-- Data section follows --

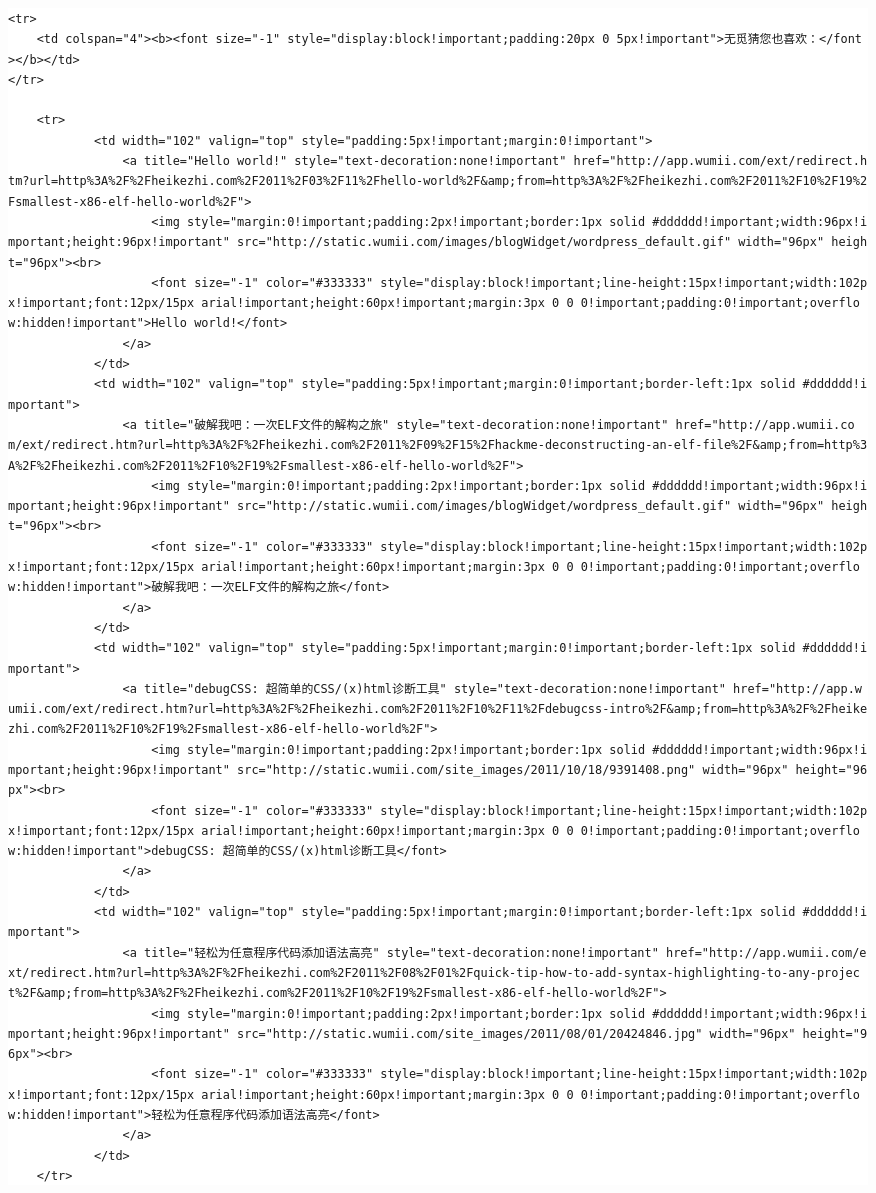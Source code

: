     <tr>
        <td colspan="4"><b><font size="-1" style="display:block!important;padding:20px 0 5px!important">无觅猜您也喜欢：</font></b></td>
    </tr>
    
        <tr>
                <td width="102" valign="top" style="padding:5px!important;margin:0!important">
                    <a title="Hello world!" style="text-decoration:none!important" href="http://app.wumii.com/ext/redirect.htm?url=http%3A%2F%2Fheikezhi.com%2F2011%2F03%2F11%2Fhello-world%2F&amp;from=http%3A%2F%2Fheikezhi.com%2F2011%2F10%2F19%2Fsmallest-x86-elf-hello-world%2F">
                        <img style="margin:0!important;padding:2px!important;border:1px solid #dddddd!important;width:96px!important;height:96px!important" src="http://static.wumii.com/images/blogWidget/wordpress_default.gif" width="96px" height="96px"><br>
                        <font size="-1" color="#333333" style="display:block!important;line-height:15px!important;width:102px!important;font:12px/15px arial!important;height:60px!important;margin:3px 0 0 0!important;padding:0!important;overflow:hidden!important">Hello world!</font>
                    </a>
                </td>
                <td width="102" valign="top" style="padding:5px!important;margin:0!important;border-left:1px solid #dddddd!important">
                    <a title="破解我吧：一次ELF文件的解构之旅" style="text-decoration:none!important" href="http://app.wumii.com/ext/redirect.htm?url=http%3A%2F%2Fheikezhi.com%2F2011%2F09%2F15%2Fhackme-deconstructing-an-elf-file%2F&amp;from=http%3A%2F%2Fheikezhi.com%2F2011%2F10%2F19%2Fsmallest-x86-elf-hello-world%2F">
                        <img style="margin:0!important;padding:2px!important;border:1px solid #dddddd!important;width:96px!important;height:96px!important" src="http://static.wumii.com/images/blogWidget/wordpress_default.gif" width="96px" height="96px"><br>
                        <font size="-1" color="#333333" style="display:block!important;line-height:15px!important;width:102px!important;font:12px/15px arial!important;height:60px!important;margin:3px 0 0 0!important;padding:0!important;overflow:hidden!important">破解我吧：一次ELF文件的解构之旅</font>
                    </a>
                </td>
                <td width="102" valign="top" style="padding:5px!important;margin:0!important;border-left:1px solid #dddddd!important">
                    <a title="debugCSS: 超简单的CSS/(x)html诊断工具" style="text-decoration:none!important" href="http://app.wumii.com/ext/redirect.htm?url=http%3A%2F%2Fheikezhi.com%2F2011%2F10%2F11%2Fdebugcss-intro%2F&amp;from=http%3A%2F%2Fheikezhi.com%2F2011%2F10%2F19%2Fsmallest-x86-elf-hello-world%2F">
                        <img style="margin:0!important;padding:2px!important;border:1px solid #dddddd!important;width:96px!important;height:96px!important" src="http://static.wumii.com/site_images/2011/10/18/9391408.png" width="96px" height="96px"><br>
                        <font size="-1" color="#333333" style="display:block!important;line-height:15px!important;width:102px!important;font:12px/15px arial!important;height:60px!important;margin:3px 0 0 0!important;padding:0!important;overflow:hidden!important">debugCSS: 超简单的CSS/(x)html诊断工具</font>
                    </a>
                </td>
                <td width="102" valign="top" style="padding:5px!important;margin:0!important;border-left:1px solid #dddddd!important">
                    <a title="轻松为任意程序代码添加语法高亮" style="text-decoration:none!important" href="http://app.wumii.com/ext/redirect.htm?url=http%3A%2F%2Fheikezhi.com%2F2011%2F08%2F01%2Fquick-tip-how-to-add-syntax-highlighting-to-any-project%2F&amp;from=http%3A%2F%2Fheikezhi.com%2F2011%2F10%2F19%2Fsmallest-x86-elf-hello-world%2F">
                        <img style="margin:0!important;padding:2px!important;border:1px solid #dddddd!important;width:96px!important;height:96px!important" src="http://static.wumii.com/site_images/2011/08/01/20424846.jpg" width="96px" height="96px"><br>
                        <font size="-1" color="#333333" style="display:block!important;line-height:15px!important;width:102px!important;font:12px/15px arial!important;height:60px!important;margin:3px 0 0 0!important;padding:0!important;overflow:hidden!important">轻松为任意程序代码添加语法高亮</font>
                    </a>
                </td>
        </tr>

-- Data section concluded --

__Activity__
Working from the entries above, filter out every line that lacks "href" and copy what remains.

__Answer to this task__
                    <a title="Hello world!" style="text-decoration:none!important" href="http://app.wumii.com/ext/redirect.htm?url=http%3A%2F%2Fheikezhi.com%2F2011%2F03%2F11%2Fhello-world%2F&amp;from=http%3A%2F%2Fheikezhi.com%2F2011%2F10%2F19%2Fsmallest-x86-elf-hello-world%2F">
                    <a title="破解我吧：一次ELF文件的解构之旅" style="text-decoration:none!important" href="http://app.wumii.com/ext/redirect.htm?url=http%3A%2F%2Fheikezhi.com%2F2011%2F09%2F15%2Fhackme-deconstructing-an-elf-file%2F&amp;from=http%3A%2F%2Fheikezhi.com%2F2011%2F10%2F19%2Fsmallest-x86-elf-hello-world%2F">
                    <a title="debugCSS: 超简单的CSS/(x)html诊断工具" style="text-decoration:none!important" href="http://app.wumii.com/ext/redirect.htm?url=http%3A%2F%2Fheikezhi.com%2F2011%2F10%2F11%2Fdebugcss-intro%2F&amp;from=http%3A%2F%2Fheikezhi.com%2F2011%2F10%2F19%2Fsmallest-x86-elf-hello-world%2F">
                    <a title="轻松为任意程序代码添加语法高亮" style="text-decoration:none!important" href="http://app.wumii.com/ext/redirect.htm?url=http%3A%2F%2Fheikezhi.com%2F2011%2F08%2F01%2Fquick-tip-how-to-add-syntax-highlighting-to-any-project%2F&amp;from=http%3A%2F%2Fheikezhi.com%2F2011%2F10%2F19%2Fsmallest-x86-elf-hello-world%2F">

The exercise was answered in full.